*** Opening Source material ***
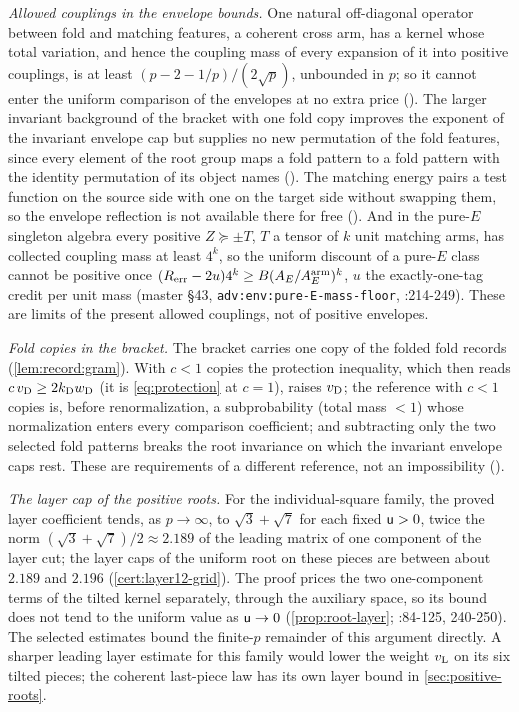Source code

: \emph{Allowed couplings in the envelope bounds.} One natural off-diagonal operator
between fold and matching features, a coherent cross arm, has a kernel whose
total variation, and hence the coupling mass of every expansion of it into
positive couplings, is at least $(p-2-1/p)/(2\sqrt p)$, unbounded in $p$; so it
cannot enter the uniform comparison of the envelopes at no extra price
(). The
larger invariant background of the bracket with one fold copy improves the
exponent of the invariant envelope cap but supplies no new permutation of the
fold features, since every element of the root group maps a fold pattern to a
fold pattern with the identity permutation of its object names
(). The
matching energy pairs a test function on the source side with one on the target side without swapping them, so the envelope reflection is not available there for free
(). And in
the pure-$E$ singleton algebra every positive $Z\succeq\pm T$, $T$ a tensor of $k$
unit matching arms, has collected coupling mass at least $4^k$, so the uniform
discount of a pure-$E$ class cannot be positive once
$(R_{\rm err}-2u)4^k\ge B(A_E/A^{\rm arm}_E)^k$, $u$ the exactly-one-tag credit per
unit mass (master \S43, \texttt{adv:env:pure-E-mass-floor},
:214-249). These are
limits of the present allowed couplings, not of positive envelopes.

\emph{Fold copies in the bracket.} The bracket carries one copy of the folded
fold records (\cref{lem:record:gram}). With $c<1$ copies the protection
inequality, which then reads $c\,v_{\rm D}\ge2k_{\rm D}w_{\rm D}$ (it is
\eqref{eq:protection} at $c=1$), raises $v_{\rm D}$; the reference with $c<1$ copies is, before renormalization, a subprobability (total mass $<1$) whose normalization enters every comparison coefficient; and
subtracting only the two selected fold patterns breaks the root invariance on
which the invariant envelope caps rest. These are requirements of a different
reference, not an impossibility
().

\emph{The layer cap of the positive roots.} For the individual-square family,
the proved layer coefficient tends, as $p\to\infty$, to $\sqrt3+\sqrt7$ for each fixed $\ulaw>0$, twice the norm
$(\sqrt3+\sqrt7)/2\approx2.189$ of the leading matrix of one component of the
layer cut; the layer caps of the uniform root on these pieces are between about
$2.189$ and $2.196$ (\cref{cert:layer12-grid}). The proof prices the two
one-component terms of the tilted kernel separately, through the auxiliary
space, so its bound does not tend to the uniform value as $\ulaw\to0$
(\cref{prop:root-layer};
:84-125, 240-250).
The selected estimates bound the finite-$p$ remainder of this argument directly. A sharper
leading layer estimate for this family would lower the weight $v_{\rm L}$
on its six tilted pieces; the coherent last-piece law has its own layer
bound in \cref{sec:positive-roots}.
*** Closing Source material ***
If a line contains the word "least", it counts; say how many such lines there are in the data above, and nothing else.

2